Yes, it is possible to get a mortgage after bankruptcy.
For a conventional mortgage, a lot depends on the type of bankruptcy. For Chapter 7 bankruptcy (you’ve sold your assets to discharge your debts as much as possible), typically, you have to wait four years, but it is possible that your situation could qualify as extenuating circumstances.
For Chapter 13 bankruptcy (you’ve completed your debt repayment plan), you generally need to wait two years from the discharge date. This period is shorter for FHA, VA, and USDA loans.
You’ll also need a 620 minimum credit score for a conventional loan, so keep your balances low on credit accounts and always pay on time.

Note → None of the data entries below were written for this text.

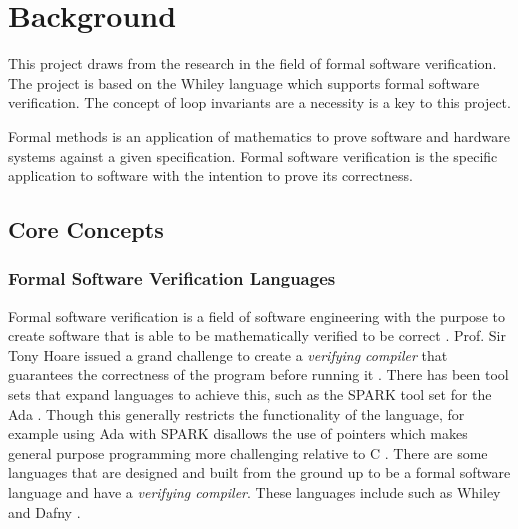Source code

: \chapter{Background}\label{C:background}


This project draws from the research in the field of formal software verification.
The project is based on the Whiley language which supports formal software
verification.
The concept of loop invariants are a necessity is a key to this project.

Formal methods is an application of mathematics to prove software and hardware
systems against a given specification. 
Formal software verification is the specific application to software with
the intention to prove its correctness.


\section{Core Concepts}

\subsection{Formal Software Verification Languages}

Formal software verification is a field of software engineering with the
purpose to create software that is able to be mathematically verified to be
correct \cite{survey-formal-soft}.
Prof. Sir Tony Hoare issued a grand challenge to create a \textit{verifying compiler}
that guarantees the correctness of the program before running it \cite{Hoare-grand}.
There has been tool sets that expand languages to achieve this, such as
the SPARK tool set for the Ada \cite{spark-ada}\cite{spark-high-integ}.
Though this generally restricts the functionality of the language, for example
using Ada with SPARK disallows the use of pointers which makes general purpose
programming more challenging relative to C \cite{spark-ada}.
There are some languages that are designed and built from the ground up to
be a formal software language and have a \textit{verifying compiler}.
These languages include such as Whiley \cite{whiley-origin} and Dafny \cite{dafny-lang}.

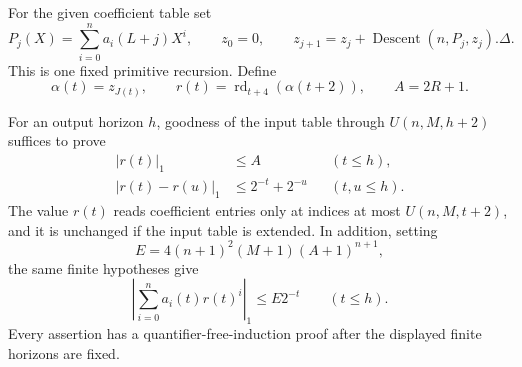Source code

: For the given coefficient table set
\[
 P_j(X)=\sum_{i=0}^n a_i(L+j)X^i,
 \qquad z_0=0,
 \qquad z_{j+1}=z_j+\operatorname{Descent}(n,P_j,z_j).\Delta.
 \tag{F3}\label{eq:fta-trajectory}
\]
This is one fixed primitive recursion.  Define
\[
 \alpha(t)=z_{J(t)},\qquad
 r(t)=\operatorname{rd}_{t+4}(\alpha(t+2)),\qquad A=2R+1.
 \tag{F4}\label{eq:fta-root-normalized}
\]

\begin{lemma}\label{lem:fta-root-table}
For an output horizon $h$, goodness of the input table through
$U(n,M,h+2)$ suffices to prove
\begin{align*}
 |r(t)|_1&\le A &&(t\le h),\\
 |r(t)-r(u)|_1&\le 2^{-t}+2^{-u} &&(t,u\le h).
\end{align*}
The value $r(t)$ reads coefficient entries only at indices at most
$U(n,M,t+2)$, and it is unchanged if the input table is extended.
In addition, setting
\[
 E=4(n+1)^2(M+1)(A+1)^{n+1},
 \tag{F5}\label{eq:fta-E}
\]
the same finite hypotheses give
\[
 \left|\sum_{i=0}^n a_i(t)r(t)^i\right|_1\le E2^{-t}
 \qquad(t\le h).
 \tag{F6}\label{eq:fta-same-precision-residual}
\]
Every assertion has a quantifier-free-induction proof after the displayed
finite horizons are fixed.
\end{lemma}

For FHA loans, a credit score of 580 is permissible, and your score could be as low as 500 if you have a 10 percent down payment.
You’ll need a cash down payment. With FHA loans, this could be as little as 3.5 percent.
Another type of loan can benefit people coming out of bankruptcy if they have cash on hand. The non-qualifying mortgage loan (non-QM) is suitable for people in special circumstances, typically self-employed people who don’t have pay stubs but do have a lot of cash and a high credit score. It can also benefit those with cash and a high credit score but a recent bankruptcy.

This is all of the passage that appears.